> _Assignment_: Could you transcribe exactly the lines below, from the line with "Returns a sorted" through the line with "脚本感谢</blockquote>", and nothing else, leaving out the pictures?
Segment Start: Records to use
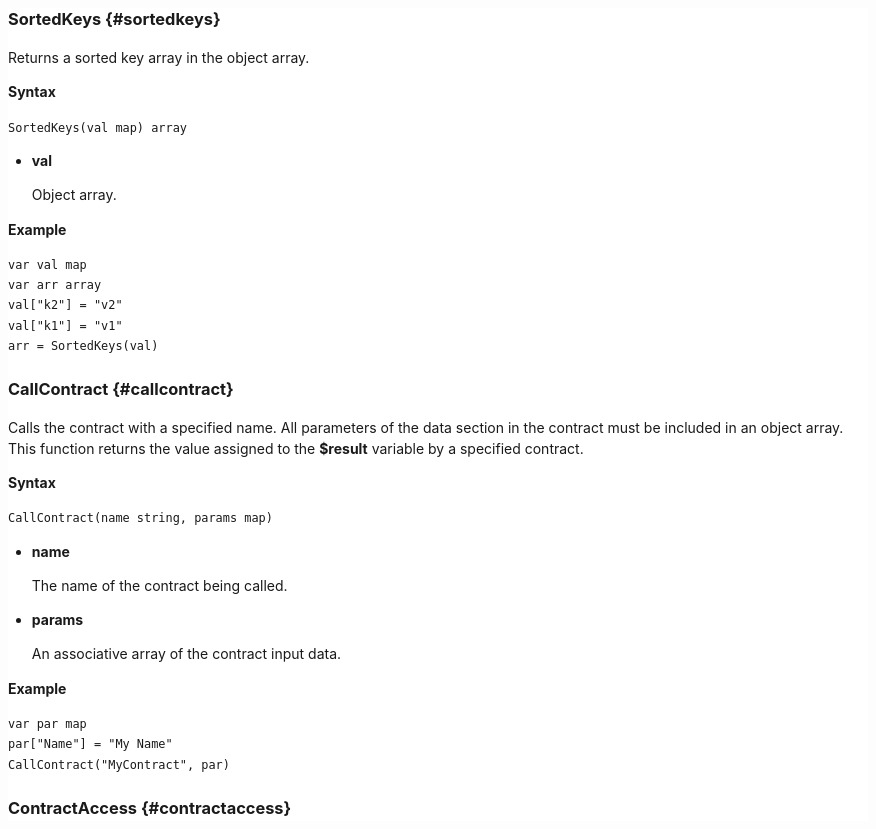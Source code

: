 

### SortedKeys {#sortedkeys}

Returns a sorted key array in the object array.

**Syntax**

```
SortedKeys(val map) array

```

* **val**

    Object array.

**Example**

```
var val map
var arr array
val["k2"] = "v2"
val["k1"] = "v1"
arr = SortedKeys(val)
```



### CallContract {#callcontract}

Calls the contract with a specified name. All parameters of the data section in the contract must be included in an object array. This function returns the value assigned to the **$result** variable by a specified contract.

**Syntax**

```
CallContract(name string, params map)

```

* **name**

    The name of the contract being called.
* **params**

    An associative array of the contract input data.

**Example**

```
var par map
par["Name"] = "My Name"
CallContract("MyContract", par)
```



### ContractAccess {#contractaccess}
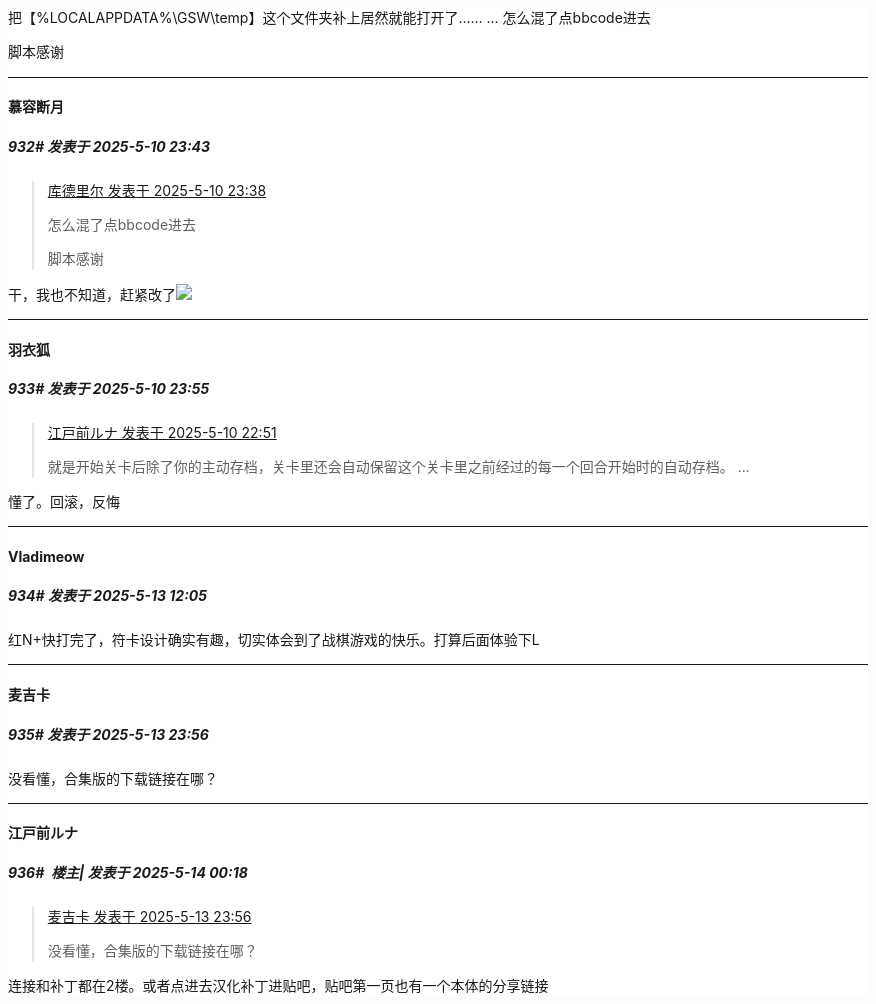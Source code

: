 把【%LOCALAPPDATA%\GSW\temp】这个文件夹补上居然就能打开了…… ...</blockquote>
怎么混了点bbcode进去

脚本感谢


*****

####  慕容断月  
##### 932#       发表于 2025-5-10 23:43

<blockquote><a href="httphttps://stage1st.com/2b/forum.php?mod=redirect&amp;goto=findpost&amp;pid=67801355&amp;ptid=1501717" target="_blank">库德里尔 发表于 2025-5-10 23:38</a>

怎么混了点bbcode进去

脚本感谢</blockquote>
干，我也不知道，赶紧改了<img src="https://static.stage1st.com/image/smiley/face2017/068.png" referrerpolicy="no-referrer">


*****

####  羽衣狐  
##### 933#       发表于 2025-5-10 23:55

<blockquote><a href="httphttps://stage1st.com/2b/forum.php?mod=redirect&amp;goto=findpost&amp;pid=67801184&amp;ptid=1501717" target="_blank">江戸前ルナ 发表于 2025-5-10 22:51</a>

就是开始关卡后除了你的主动存档，关卡里还会自动保留这个关卡里之前经过的每一个回合开始时的自动存档。 ...</blockquote>
懂了。回滚，反悔


*****

####  Vladimeow  
##### 934#       发表于 2025-5-13 12:05

红N+快打完了，符卡设计确实有趣，切实体会到了战棋游戏的快乐。打算后面体验下L


*****

####  麦吉卡  
##### 935#       发表于 2025-5-13 23:56

没看懂，合集版的下载链接在哪？


*****

####  江戸前ルナ  
##### 936#         楼主| 发表于 2025-5-14 00:18

<blockquote><a href="httphttps://stage1st.com/2b/forum.php?mod=redirect&amp;goto=findpost&amp;pid=67811575&amp;ptid=1501717" target="_blank">麦吉卡 发表于 2025-5-13 23:56</a>

没看懂，合集版的下载链接在哪？</blockquote>
连接和补丁都在2楼。或者点进去汉化补丁进贴吧，贴吧第一页也有一个本体的分享链接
Segment End: Records to use
> _Solution for this task_:
Returns a sorted key array in the object array.

**Syntax**

```
SortedKeys(val map) array

```

* **val**

    Object array.

**Example**

```
var val map
var arr array
val["k2"] = "v2"
val["k1"] = "v1"
arr = SortedKeys(val)
```



### CallContract {#callcontract}

Calls the contract with a specified name. All parameters of the data section in the contract must be included in an object array. This function returns the value assigned to the **$result** variable by a specified contract.

**Syntax**

```
CallContract(name string, params map)

```

* **name**

    The name of the contract being called.
* **params**

    An associative array of the contract input data.

**Example**

```
var par map
par["Name"] = "My Name"
CallContract("MyContract", par)
```



### ContractAccess {#contractaccess}
Source code

: 把【%LOCALAPPDATA%\GSW\temp】这个文件夹补上居然就能打开了…… ...</blockquote>
怎么混了点bbcode进去

脚本感谢


*****

####  慕容断月  
##### 932#       发表于 2025-5-10 23:43

<blockquote><a href="httphttps://stage1st.com/2b/forum.php?mod=redirect&amp;goto=findpost&amp;pid=67801355&amp;ptid=1501717" target="_blank">库德里尔 发表于 2025-5-10 23:38</a>

怎么混了点bbcode进去

脚本感谢</blockquote>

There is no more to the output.